### EXTRACTED RECORDS:
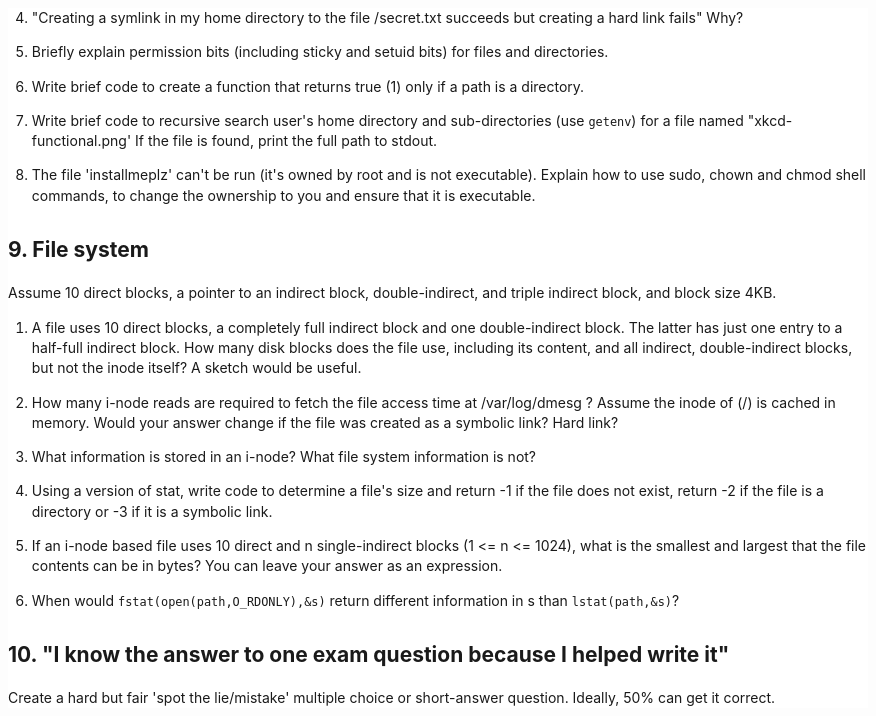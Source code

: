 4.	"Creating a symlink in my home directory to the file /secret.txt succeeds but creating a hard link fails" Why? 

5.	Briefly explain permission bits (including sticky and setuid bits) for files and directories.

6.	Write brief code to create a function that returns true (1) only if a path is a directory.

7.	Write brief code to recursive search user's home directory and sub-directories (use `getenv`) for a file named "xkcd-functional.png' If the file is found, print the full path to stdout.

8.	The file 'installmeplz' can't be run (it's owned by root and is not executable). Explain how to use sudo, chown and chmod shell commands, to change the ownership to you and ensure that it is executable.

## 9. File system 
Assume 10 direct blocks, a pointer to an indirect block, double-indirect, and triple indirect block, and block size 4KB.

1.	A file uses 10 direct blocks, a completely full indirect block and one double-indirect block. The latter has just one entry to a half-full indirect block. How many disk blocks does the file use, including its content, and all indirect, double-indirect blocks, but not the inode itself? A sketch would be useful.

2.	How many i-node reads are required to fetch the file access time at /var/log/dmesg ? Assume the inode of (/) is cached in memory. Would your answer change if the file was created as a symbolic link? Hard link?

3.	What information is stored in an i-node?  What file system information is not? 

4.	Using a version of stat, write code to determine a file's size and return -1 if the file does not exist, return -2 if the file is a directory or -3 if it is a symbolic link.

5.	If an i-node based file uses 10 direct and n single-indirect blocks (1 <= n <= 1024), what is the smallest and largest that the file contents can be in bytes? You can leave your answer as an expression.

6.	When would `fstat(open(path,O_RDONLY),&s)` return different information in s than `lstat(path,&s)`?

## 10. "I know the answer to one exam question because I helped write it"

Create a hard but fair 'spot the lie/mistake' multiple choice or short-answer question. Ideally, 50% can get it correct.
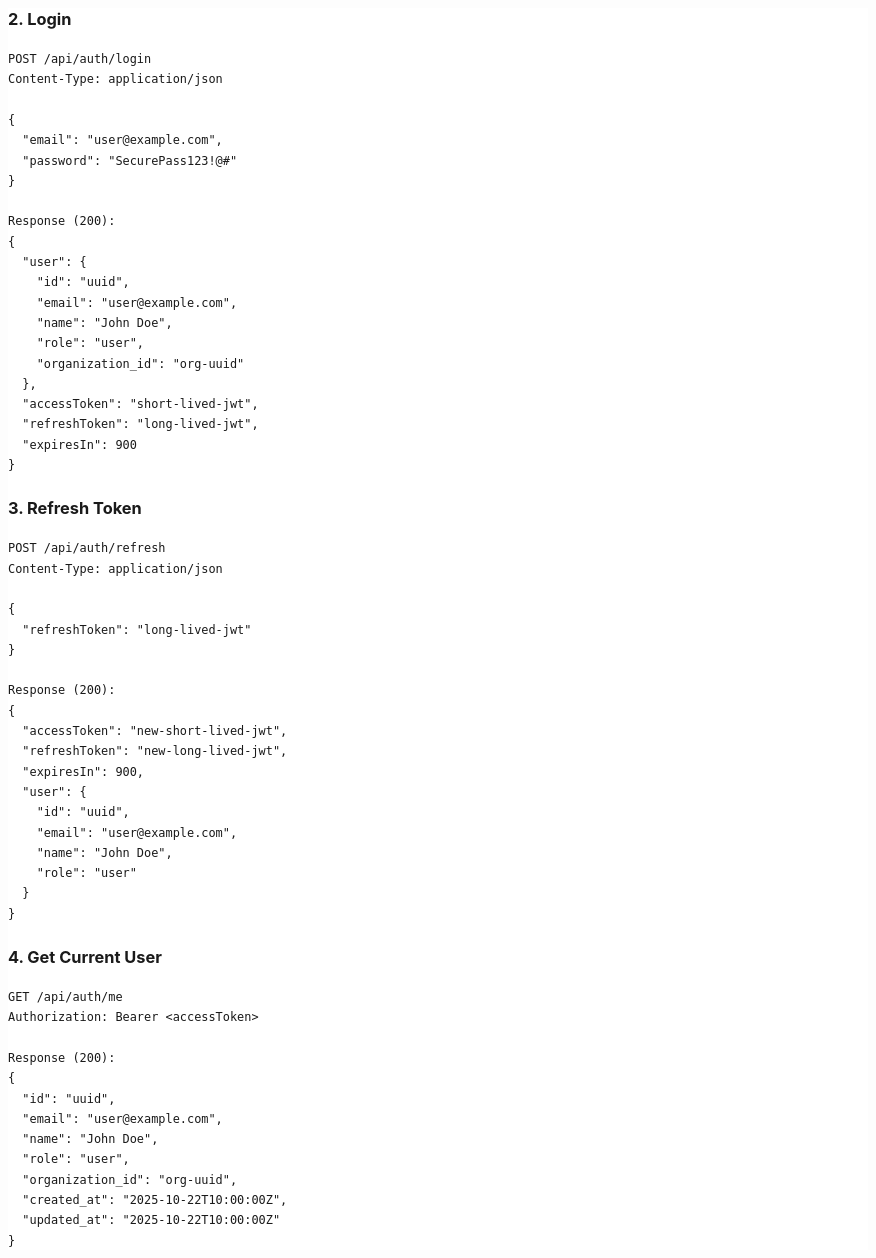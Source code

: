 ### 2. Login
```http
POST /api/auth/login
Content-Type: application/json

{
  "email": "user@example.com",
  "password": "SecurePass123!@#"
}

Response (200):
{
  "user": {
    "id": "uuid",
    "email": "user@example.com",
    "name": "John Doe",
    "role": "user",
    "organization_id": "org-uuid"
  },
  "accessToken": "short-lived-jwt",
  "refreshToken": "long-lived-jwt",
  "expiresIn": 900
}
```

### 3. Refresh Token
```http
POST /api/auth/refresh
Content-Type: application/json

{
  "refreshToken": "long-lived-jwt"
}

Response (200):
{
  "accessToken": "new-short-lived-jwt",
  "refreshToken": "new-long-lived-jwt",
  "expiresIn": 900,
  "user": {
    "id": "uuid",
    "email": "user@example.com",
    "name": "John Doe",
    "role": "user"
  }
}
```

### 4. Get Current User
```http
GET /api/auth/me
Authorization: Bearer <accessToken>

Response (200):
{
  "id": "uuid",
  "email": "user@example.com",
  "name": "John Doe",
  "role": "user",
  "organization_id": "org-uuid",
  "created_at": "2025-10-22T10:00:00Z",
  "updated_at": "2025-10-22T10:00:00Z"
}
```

### ASSIGNMENT:
Report, for the data above, every line in which the string "that" appears.

### ANSWER SPACE:
6.	Write brief code to create a function that returns true (1) only if a path is a directory.
8.	The file 'installmeplz' can't be run (it's owned by root and is not executable). Explain how to use sudo, chown and chmod shell commands, to change the ownership to you and ensure that it is executable.
5.	If an i-node based file uses 10 direct and n single-indirect blocks (1 <= n <= 1024), what is the smallest and largest that the file contents can be in bytes? You can leave your answer as an expression.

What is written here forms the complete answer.